Page 21 of All Broke Down

“Can you answer my question now?”

  He hums behind me, and his reply sounds groggy, like he’s about to fall asleep even though the sun’s not even down. “What’s your question?”

  “The question. The very first one I asked you.”

  He tenses behind me, and the arm he has looped around my body falls away. He rolls onto his back, and I miss the warmth of his skin against mine.

  But I need to know this.

  He seems like a completely different guy than the Silas I met a few weeks ago. He’s happy and funny and sweet, and I haven’t seen even a glimpse of the anger that got him into so much trouble.

  But I’m not naive enough to think it isn’t there.
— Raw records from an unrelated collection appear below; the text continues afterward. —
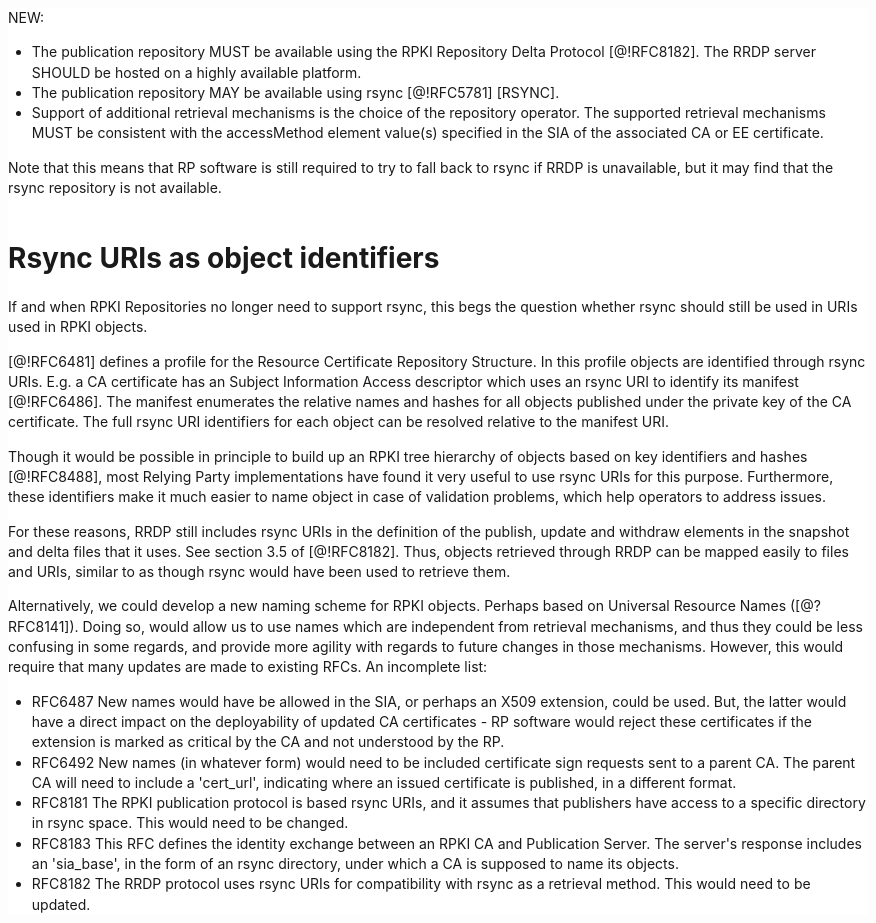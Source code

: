 NEW:

- The publication repository MUST be available using the RPKI
  Repository Delta Protocol [@!RFC8182]. The RRDP server SHOULD
  be hosted on a highly available platform.
- The publication repository MAY be available using rsync [@!RFC5781] [RSYNC].
- Support of additional retrieval mechanisms is the choice of the repository
  operator. The supported retrieval mechanisms MUST be consistent with the
  accessMethod element value(s) specified in the SIA of the associated CA or
  EE certificate.

Note that this means that RP software is still required to try to fall back
to rsync if RRDP is unavailable, but it may find that the rsync repository is
not available.


# Rsync URIs as object identifiers

If and when RPKI Repositories no longer need to support rsync, this begs the
question whether rsync should still be used in URIs used in RPKI objects.

[@!RFC6481] defines a profile for the Resource Certificate Repository Structure.
In this profile objects are identified through rsync URIs. E.g. a CA certificate
has an Subject Information Access descriptor which uses an rsync URI to identify
its manifest [@!RFC6486]. The manifest enumerates the relative names and hashes
for all objects published under the private key of the CA certificate. The full
rsync URI identifiers for each object can be resolved relative to the manifest
URI.

Though it would be possible in principle to build up an RPKI tree hierarchy of
objects based on key identifiers and hashes [@!RFC8488], most Relying Party
implementations have found it very useful to use rsync URIs for this purpose.
Furthermore, these identifiers make it much easier to name object in case of
validation problems, which help operators to address issues.

For these reasons, RRDP still includes rsync URIs in the definition of the publish,
update and withdraw elements in the snapshot and delta files that it uses. See
section 3.5 of [@!RFC8182]. Thus, objects retrieved through RRDP can be mapped
easily to files and URIs, similar to as though rsync would have been used to
retrieve them.

Alternatively, we could develop a new naming scheme for RPKI objects. Perhaps
based on Universal Resource Names ([@?RFC8141]). Doing so, would allow us to
use names which are independent from retrieval mechanisms, and thus they could
be less confusing in some regards, and provide more agility with regards to
future changes in those mechanisms. However, this would require that many updates
are made to existing RFCs. An incomplete list:

- RFC6487 New names would have be allowed in the SIA, or perhaps an X509 extension,
  could be used. But, the latter would have a direct impact on the deployability
  of updated CA certificates - RP software would reject these certificates if
  the extension is marked as critical by the CA and not understood by the RP.
- RFC6492 New names (in whatever form) would need to be included certificate sign
  requests sent to a parent CA. The parent CA will need to include a 'cert_url',
  indicating where an issued certificate is published, in a different format.
- RFC8181 The RPKI publication protocol is based rsync URIs, and it assumes that
  publishers have access to a specific directory in rsync space. This would need
  to be changed.
- RFC8183 This RFC defines the identity exchange between an RPKI CA and Publication
  Server. The server's response includes an 'sia_base', in the form of an rsync
  directory, under which a CA is supposed to name its objects.
- RFC8182 The RRDP protocol uses rsync URIs for compatibility with rsync as a
  retrieval method. This would need to be updated.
And I’m not doing him any favors by pretending along with him.

  “I waited,” I say. “I gave you time. But now I’m asking you again, Silas. What is it that scares you? What is it about Levi and your hometown and football that always puts you so on edge?”

  I hear him sigh behind me, and I want to turn over to see his face, but I think maybe this way will be easier for him. Less pressure.

  “I’m scared of failing,” he says. “That’s it. Nothing special.”

  “Failing?” I do turn over then because I’m calling bullshit. “And that’s what you wouldn’t tell me the first time I asked?”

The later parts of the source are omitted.